**Entries provided**
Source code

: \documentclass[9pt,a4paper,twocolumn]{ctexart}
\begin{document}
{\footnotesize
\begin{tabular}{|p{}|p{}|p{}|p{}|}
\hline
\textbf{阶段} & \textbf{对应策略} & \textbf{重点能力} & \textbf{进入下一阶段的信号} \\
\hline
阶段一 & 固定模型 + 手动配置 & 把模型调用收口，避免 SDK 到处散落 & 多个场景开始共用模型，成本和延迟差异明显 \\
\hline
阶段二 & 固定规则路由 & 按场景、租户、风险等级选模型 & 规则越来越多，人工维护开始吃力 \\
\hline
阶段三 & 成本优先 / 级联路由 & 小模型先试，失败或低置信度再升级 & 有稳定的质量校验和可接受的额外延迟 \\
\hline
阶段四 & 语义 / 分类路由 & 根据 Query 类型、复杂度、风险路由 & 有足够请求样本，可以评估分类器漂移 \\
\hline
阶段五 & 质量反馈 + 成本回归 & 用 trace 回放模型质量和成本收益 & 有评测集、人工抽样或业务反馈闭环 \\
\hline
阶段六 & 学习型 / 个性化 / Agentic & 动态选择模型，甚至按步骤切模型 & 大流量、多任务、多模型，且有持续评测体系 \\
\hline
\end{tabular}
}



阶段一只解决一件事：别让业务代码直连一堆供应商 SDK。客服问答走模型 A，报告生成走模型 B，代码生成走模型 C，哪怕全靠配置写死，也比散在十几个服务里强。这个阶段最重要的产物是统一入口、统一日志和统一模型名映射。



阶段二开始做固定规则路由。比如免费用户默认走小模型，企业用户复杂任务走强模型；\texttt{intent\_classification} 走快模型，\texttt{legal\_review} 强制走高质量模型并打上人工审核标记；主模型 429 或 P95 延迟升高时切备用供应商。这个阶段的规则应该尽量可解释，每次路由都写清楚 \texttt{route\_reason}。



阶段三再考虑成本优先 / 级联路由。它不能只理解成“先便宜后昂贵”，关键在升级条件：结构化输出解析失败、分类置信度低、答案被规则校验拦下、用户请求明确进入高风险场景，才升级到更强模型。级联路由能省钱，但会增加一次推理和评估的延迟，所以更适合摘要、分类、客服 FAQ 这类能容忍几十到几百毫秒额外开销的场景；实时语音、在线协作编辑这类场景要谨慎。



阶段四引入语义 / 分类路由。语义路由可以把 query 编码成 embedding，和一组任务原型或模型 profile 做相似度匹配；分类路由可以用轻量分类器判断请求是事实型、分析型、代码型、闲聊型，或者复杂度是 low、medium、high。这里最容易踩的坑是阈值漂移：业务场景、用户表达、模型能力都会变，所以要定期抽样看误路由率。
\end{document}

**Task description**
Using the records above, determine how many lines hold the word "分类路由", and answer with that figure only.

**Answer below**
2